WHAT IS EXPECTED.
Give back, word for word, the lines in the listing below from the one holding "- Duration: Sep 1, 2021 - Aug 31, 2022" down to the one holding "Sequalize and MS-SQL", both ends included.

= Beginning of Section =

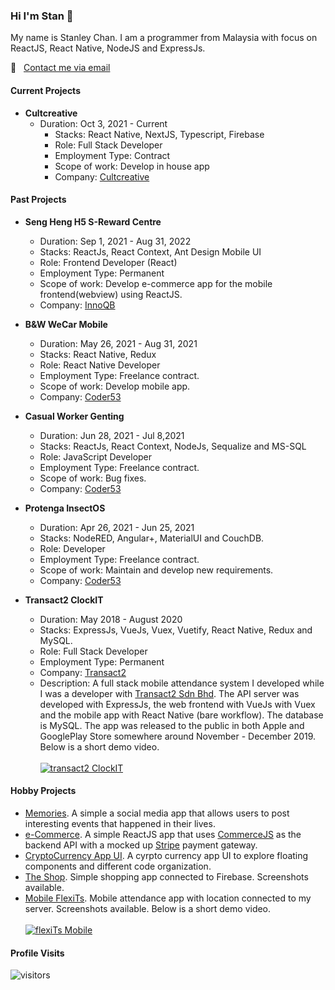 ### Hi I'm Stan 👋

My name is Stanley Chan. I am a programmer from Malaysia with focus on ReactJS, React Native, NodeJS and ExpressJs.

:email: &nbsp; [Contact me via email](mailto:nahcnats@gmail.com) 

#### Current Projects
- **Cultcreative**
  - Duration: Oct 3, 2021 - Current
    - Stacks: React Native, NextJS, Typescript, Firebase
    - Role: Full Stack Developer
    - Employment Type: Contract
    -  Scope of work: Develop in house app
    - Company: [Cultcreative](https://www.cultcreative.asia)

#### Past Projects
- **Seng Heng H5 S-Reward Centre**
  - Duration: Sep 1, 2021 - Aug 31, 2022
  - Stacks: ReactJs, React Context, Ant Design Mobile UI
  - Role: Frontend Developer (React)
  - Employment Type: Permanent
  -  Scope of work: Develop e-commerce app for the mobile frontend(webview) using ReactJS.
  - Company: [InnoQB](https://www.innoqb.com)
  
- **B&W WeCar Mobile** 
  -  Duration: May 26, 2021 - Aug 31, 2021 
  -  Stacks: React Native, Redux 
  -  Role: React Native Developer
  -  Employment Type: Freelance contract.
  -  Scope of work: Develop mobile app.
  -  Company: [Coder53](https://www.coder53.com)

- **Casual Worker Genting** 
  -  Duration: Jun 28, 2021 - Jul 8,2021 
  -  Stacks: ReactJs, React Context, NodeJs, Sequalize and MS-SQL
  -  Role: JavaScript Developer
  -  Employment Type: Freelance contract.
  -  Scope of work: Bug fixes.
  -  Company: [Coder53](https://www.coder53.com)

- **Protenga InsectOS** 
  -  Duration: Apr 26, 2021 - Jun 25, 2021 
  -  Stacks: NodeRED, Angular+, MaterialUI and CouchDB. 
  -  Role: Developer
  -  Employment Type: Freelance contract.
  -  Scope of work: Maintain and develop new requirements.
  -  Company: [Coder53](https://www.coder53.com)
  
- **Transact2 ClockIT**
  - Duration: May 2018 - August 2020
  - Stacks: ExpressJs, VueJs, Vuex, Vuetify, React Native, Redux and MySQL.
  - Role: Full Stack Developer
  - Employment Type: Permanent
  - Company: [Transact2](https://www.transact2.com)
  - Description: A full stack mobile attendance system I developed while I was a developer with [Transact2 Sdn Bhd](https://transact2.com/). The API server was developed with ExpressJs, the web frontend with VueJs with Vuex and the mobile app with React Native (bare workflow). The database is MySQL. The app was released to the public in both Apple and GooglePlay Store somewhere around November - December 2019. Below is a short demo video.
  <br><br>
  [![transact2 ClockIT](http://img.youtube.com/vi/5sAn6MhzN9c/0.jpg)](http://www.youtube.com/watch?v=5sAn6MhzN9c "Click to play on YouTube")
  
#### Hobby Projects
  - [Memories](https://github.com/nahcnats/memories-reactjs-mern). A simple a social media app that allows users to post interesting events that happened in their lives. 
  - [e-Commerce](https://github.com/nahcnats/e-commerce). A simple ReactJS app that uses [CommerceJS](https://commercejs.com/) as the backend API with a mocked up [Stripe](https://stripe.com) payment gateway.
  - [CryptoCurrency App UI](https://github.com/nahcnats/cyrptocurrency_app). A cyrpto currency app UI to explore floating components and different code organization.
  - [The Shop](https://github.com/nahcnats/rnTheShop). Simple shopping app connected to Firebase. Screenshots available.
  - [Mobile FlexiTs](https://github.com/nahcnats/mobile-flexits). Mobile attendance app with location connected to my server. Screenshots available. Below is a short demo video.
  <br><br>
    [![flexiTs Mobile](http://img.youtube.com/vi/TU9RV6V1smQ/0.jpg)](https://youtu.be/TU9RV6V1smQ "Click to play on YouTube")

#### Profile Visits
![visitors](https://visitor-badge.glitch.me/badge?page_id=nahcnats.nahcnats)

= End of Section =

ANSWER TO THIS TASK.
  - Duration: Sep 1, 2021 - Aug 31, 2022
  - Stacks: ReactJs, React Context, Ant Design Mobile UI
  - Role: Frontend Developer (React)
  - Employment Type: Permanent
  -  Scope of work: Develop e-commerce app for the mobile frontend(webview) using ReactJS.
  - Company: [InnoQB](https://www.innoqb.com)
  
- **B&W WeCar Mobile** 
  -  Duration: May 26, 2021 - Aug 31, 2021 
  -  Stacks: React Native, Redux 
  -  Role: React Native Developer
  -  Employment Type: Freelance contract.
  -  Scope of work: Develop mobile app.
  -  Company: [Coder53](https://www.coder53.com)

- **Casual Worker Genting** 
  -  Duration: Jun 28, 2021 - Jul 8,2021 
  -  Stacks: ReactJs, React Context, NodeJs, Sequalize and MS-SQL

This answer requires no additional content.